Dans mon propre comté, le CLE sur l'avenue du Parc, qui est parqué au cinquième étage, dans un édifice qui n'est pas accessible en transport public, on se présente dans une petite salle étroite où c'est étouffant, les chaises vissées sur le plancher, le ticket pour attendre, faire la queue, puis la bay-window... Ce n'est, à l'évidence, pas ce que nous avons en tête.

Maintenant, une fois qu'on sait ça, je pense qu'on doit se donner, garder un objectif: Est-ce que nous avons raison de faire en sorte de vouloir développer des services accessibles en un lieu? À cette question, nous répondons tous oui. Comment on y arrive?

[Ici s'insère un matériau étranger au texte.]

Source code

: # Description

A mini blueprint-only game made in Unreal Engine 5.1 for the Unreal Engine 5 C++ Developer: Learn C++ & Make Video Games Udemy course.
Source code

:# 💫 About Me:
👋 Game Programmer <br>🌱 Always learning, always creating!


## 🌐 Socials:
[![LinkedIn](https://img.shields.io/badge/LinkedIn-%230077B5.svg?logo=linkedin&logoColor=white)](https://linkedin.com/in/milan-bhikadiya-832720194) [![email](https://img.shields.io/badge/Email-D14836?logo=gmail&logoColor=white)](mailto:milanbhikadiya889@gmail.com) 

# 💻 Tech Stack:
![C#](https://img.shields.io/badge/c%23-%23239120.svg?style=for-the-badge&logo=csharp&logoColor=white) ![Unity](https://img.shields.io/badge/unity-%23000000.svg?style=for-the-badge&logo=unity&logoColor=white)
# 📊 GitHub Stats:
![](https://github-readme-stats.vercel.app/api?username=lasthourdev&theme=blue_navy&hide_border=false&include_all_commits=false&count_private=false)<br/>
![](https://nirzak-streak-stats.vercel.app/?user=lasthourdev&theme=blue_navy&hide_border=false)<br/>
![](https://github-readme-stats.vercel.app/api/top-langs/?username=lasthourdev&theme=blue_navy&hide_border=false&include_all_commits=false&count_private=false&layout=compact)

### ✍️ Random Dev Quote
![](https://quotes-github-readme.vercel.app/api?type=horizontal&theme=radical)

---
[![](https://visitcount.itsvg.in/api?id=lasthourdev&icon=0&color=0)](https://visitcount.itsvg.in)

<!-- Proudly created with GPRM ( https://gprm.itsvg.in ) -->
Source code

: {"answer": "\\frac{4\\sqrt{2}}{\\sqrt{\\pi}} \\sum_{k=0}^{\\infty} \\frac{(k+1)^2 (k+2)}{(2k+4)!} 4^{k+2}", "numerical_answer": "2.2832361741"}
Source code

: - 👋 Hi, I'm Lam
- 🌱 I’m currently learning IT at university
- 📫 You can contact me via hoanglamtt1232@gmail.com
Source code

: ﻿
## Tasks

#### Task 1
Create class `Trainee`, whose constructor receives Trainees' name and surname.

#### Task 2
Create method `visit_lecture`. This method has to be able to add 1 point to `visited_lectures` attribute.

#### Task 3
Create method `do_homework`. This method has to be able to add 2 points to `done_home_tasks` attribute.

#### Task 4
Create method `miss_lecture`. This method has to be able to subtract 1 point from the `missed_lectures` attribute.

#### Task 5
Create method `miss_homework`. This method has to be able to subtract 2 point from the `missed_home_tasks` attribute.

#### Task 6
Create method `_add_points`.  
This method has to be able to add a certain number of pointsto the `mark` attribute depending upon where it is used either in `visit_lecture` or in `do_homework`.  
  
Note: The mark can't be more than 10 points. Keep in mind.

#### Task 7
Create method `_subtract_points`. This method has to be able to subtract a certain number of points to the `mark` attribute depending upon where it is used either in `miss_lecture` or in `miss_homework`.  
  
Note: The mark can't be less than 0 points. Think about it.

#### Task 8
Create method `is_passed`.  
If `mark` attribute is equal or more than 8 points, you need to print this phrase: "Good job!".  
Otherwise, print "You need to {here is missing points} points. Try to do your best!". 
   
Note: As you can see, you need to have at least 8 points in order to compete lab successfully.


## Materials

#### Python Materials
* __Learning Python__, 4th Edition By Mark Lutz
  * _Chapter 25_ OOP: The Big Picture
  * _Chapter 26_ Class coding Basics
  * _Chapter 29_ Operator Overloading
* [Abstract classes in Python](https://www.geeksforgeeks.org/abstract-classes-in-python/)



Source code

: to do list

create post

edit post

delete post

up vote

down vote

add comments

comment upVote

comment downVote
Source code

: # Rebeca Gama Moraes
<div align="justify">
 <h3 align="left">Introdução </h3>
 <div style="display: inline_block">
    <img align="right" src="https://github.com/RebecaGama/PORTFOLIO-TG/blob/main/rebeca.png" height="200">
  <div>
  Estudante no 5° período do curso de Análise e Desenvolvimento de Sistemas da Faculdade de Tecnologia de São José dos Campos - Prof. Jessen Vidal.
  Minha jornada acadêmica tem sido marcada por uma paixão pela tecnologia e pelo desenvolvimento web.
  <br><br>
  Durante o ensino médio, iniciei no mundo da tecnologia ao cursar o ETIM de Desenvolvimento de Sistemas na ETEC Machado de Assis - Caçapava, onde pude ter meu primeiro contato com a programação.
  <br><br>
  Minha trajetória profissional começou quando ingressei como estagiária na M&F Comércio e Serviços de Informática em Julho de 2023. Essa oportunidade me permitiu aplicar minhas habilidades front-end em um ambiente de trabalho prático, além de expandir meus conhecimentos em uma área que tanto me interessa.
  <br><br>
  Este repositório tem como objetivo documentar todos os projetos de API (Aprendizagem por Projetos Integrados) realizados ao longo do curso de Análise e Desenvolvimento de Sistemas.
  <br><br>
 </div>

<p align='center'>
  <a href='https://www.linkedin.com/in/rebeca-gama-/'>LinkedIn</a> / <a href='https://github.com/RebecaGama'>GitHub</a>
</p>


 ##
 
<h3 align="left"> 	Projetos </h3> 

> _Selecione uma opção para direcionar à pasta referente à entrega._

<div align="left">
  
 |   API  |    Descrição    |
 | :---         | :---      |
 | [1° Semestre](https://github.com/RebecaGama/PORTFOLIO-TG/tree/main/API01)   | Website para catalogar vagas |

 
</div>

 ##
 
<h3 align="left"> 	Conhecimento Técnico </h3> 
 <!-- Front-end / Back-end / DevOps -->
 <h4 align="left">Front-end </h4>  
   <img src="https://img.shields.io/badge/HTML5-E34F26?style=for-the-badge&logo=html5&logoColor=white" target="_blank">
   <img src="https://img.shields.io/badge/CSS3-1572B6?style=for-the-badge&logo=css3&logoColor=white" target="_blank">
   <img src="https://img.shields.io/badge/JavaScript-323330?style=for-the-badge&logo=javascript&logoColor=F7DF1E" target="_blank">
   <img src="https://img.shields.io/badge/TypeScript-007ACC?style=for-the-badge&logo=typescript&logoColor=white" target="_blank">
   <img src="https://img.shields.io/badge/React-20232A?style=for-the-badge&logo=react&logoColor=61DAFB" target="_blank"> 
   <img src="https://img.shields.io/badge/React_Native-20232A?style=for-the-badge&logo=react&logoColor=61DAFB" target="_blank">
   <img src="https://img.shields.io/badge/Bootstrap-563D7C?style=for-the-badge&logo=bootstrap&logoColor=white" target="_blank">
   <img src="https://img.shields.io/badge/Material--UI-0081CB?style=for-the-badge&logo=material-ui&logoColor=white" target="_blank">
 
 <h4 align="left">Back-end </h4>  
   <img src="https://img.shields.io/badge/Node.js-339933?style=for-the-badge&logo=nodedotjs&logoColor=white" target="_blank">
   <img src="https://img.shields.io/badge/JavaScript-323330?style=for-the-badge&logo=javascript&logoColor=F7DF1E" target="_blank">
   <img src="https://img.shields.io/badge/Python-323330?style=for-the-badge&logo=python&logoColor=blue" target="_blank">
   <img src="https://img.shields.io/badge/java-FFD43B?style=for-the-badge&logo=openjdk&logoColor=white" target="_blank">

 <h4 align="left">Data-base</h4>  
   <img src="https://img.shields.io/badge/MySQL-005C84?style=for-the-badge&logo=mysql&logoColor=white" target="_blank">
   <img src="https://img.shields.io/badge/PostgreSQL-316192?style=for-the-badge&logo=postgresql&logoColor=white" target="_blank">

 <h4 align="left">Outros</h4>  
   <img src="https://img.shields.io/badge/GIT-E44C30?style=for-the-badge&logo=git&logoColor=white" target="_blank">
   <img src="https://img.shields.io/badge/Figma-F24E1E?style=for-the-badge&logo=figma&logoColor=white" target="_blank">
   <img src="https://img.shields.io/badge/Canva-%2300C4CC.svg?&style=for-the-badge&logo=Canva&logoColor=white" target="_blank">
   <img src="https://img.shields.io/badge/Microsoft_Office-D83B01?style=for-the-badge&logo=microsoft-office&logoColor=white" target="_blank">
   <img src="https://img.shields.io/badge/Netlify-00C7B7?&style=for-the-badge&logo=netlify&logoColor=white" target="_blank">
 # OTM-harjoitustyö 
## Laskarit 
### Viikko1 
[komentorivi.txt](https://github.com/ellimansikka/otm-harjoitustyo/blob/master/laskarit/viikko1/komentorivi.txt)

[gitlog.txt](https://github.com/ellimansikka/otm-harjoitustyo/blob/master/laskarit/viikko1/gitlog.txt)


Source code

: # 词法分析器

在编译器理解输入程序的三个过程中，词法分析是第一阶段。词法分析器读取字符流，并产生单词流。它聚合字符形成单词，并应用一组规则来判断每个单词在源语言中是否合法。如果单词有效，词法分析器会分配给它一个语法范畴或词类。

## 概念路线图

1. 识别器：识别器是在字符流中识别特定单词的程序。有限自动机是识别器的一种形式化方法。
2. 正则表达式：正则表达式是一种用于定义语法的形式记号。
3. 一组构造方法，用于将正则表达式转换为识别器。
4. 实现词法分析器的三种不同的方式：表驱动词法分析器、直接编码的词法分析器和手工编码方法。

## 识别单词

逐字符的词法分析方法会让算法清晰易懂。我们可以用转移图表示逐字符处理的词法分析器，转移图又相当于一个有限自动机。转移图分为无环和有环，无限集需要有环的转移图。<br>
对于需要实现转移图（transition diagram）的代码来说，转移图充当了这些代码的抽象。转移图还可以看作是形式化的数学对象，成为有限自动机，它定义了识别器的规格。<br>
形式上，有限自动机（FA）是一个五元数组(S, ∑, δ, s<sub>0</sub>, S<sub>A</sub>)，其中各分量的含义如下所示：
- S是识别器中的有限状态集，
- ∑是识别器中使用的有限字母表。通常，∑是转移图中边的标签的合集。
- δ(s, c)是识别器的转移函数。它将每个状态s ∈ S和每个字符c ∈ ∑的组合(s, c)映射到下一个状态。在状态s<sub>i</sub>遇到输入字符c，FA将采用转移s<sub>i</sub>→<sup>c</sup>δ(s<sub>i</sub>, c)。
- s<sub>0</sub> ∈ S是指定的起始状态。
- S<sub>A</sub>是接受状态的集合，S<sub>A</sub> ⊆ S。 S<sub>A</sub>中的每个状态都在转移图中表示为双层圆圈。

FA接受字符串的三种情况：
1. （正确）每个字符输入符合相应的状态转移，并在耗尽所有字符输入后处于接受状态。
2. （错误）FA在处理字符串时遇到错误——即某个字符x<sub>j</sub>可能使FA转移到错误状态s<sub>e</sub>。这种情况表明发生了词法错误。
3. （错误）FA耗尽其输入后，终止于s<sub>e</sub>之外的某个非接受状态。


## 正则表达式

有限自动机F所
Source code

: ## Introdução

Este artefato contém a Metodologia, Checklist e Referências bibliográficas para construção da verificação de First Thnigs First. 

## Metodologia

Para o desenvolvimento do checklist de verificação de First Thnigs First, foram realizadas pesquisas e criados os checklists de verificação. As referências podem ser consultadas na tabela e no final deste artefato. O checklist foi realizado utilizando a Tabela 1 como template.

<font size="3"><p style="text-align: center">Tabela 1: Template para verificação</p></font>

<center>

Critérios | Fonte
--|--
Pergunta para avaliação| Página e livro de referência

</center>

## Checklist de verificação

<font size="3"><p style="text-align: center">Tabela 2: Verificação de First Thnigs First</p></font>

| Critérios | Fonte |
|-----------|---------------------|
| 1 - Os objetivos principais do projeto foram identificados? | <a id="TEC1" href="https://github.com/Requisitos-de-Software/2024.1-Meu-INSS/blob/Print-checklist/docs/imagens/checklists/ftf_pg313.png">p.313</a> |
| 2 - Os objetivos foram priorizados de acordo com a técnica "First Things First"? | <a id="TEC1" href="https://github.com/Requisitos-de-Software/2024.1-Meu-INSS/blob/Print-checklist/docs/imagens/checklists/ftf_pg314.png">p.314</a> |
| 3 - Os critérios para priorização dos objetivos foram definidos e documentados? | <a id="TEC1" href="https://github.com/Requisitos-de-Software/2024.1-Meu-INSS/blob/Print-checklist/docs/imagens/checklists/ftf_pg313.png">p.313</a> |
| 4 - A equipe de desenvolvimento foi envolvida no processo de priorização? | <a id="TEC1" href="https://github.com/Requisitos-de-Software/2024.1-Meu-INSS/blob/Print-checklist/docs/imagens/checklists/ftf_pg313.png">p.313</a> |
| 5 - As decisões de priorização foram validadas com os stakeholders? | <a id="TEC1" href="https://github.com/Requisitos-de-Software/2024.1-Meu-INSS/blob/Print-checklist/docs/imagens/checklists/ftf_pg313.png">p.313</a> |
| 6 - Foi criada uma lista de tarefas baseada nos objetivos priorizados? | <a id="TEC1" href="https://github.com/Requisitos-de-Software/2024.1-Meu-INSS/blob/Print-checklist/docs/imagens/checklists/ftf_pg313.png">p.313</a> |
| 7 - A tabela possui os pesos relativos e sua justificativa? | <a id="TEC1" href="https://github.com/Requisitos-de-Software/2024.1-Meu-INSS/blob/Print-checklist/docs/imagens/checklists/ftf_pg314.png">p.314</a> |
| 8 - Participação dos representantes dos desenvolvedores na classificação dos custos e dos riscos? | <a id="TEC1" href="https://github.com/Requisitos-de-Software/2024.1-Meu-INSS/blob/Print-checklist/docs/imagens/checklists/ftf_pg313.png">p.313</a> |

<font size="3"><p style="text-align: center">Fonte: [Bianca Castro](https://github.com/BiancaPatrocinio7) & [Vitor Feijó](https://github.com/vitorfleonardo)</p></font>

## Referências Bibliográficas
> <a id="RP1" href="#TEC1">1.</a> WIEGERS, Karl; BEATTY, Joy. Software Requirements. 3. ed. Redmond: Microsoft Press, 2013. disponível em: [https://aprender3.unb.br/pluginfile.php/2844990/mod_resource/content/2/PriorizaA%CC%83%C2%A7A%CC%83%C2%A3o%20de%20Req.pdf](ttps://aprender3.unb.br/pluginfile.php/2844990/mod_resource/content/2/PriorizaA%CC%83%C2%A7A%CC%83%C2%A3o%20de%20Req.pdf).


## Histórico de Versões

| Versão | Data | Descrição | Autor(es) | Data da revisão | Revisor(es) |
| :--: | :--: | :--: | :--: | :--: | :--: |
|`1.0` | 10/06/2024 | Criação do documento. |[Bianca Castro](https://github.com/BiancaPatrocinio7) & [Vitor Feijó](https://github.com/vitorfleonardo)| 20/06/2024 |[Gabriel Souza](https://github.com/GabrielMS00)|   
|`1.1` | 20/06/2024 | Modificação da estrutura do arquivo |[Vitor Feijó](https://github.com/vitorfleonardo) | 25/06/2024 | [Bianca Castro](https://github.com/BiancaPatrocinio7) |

On s'assure, en gérant correctement les choses, de les relocaliser. Les appels d'offres sont en cours. En attendant, sachant qu'on était insatisfait, on a rajouté 1 000 000 $ pour faire des améliorations locatives qui nous permettent, de façon bien significative, d'améliorer le service à la clientèle. Il y a six appels d'offres qui se font par mois pour localiser les nouveaux CLE.

J'ai rencontré le maire de Montréal, aussi, pour le sensibiliser à cette problématique. Il m'a assuré qu'il mobilisait les meilleures énergies de son administration pour nous appuyer dans la recherche de locaux. J'ai aussi rencontré les gens de la commission scolaire de Montréal, la présidente de la commission scolaire, pour voir, dans la réflexion qu'ils font sur l'utilisation de leurs immeubles, s'il y avait des immeubles excédentaires qu'on pourrait possiblement utiliser. Parce que notre objectif est, avant d'aller dans le privé, de faire en sorte qu'on puisse utiliser des immeubles qui sont dans le patrimoine public, soit de la commission scolaire ou de la ville de Montréal, dans lesquels on pourrait installer des CLE.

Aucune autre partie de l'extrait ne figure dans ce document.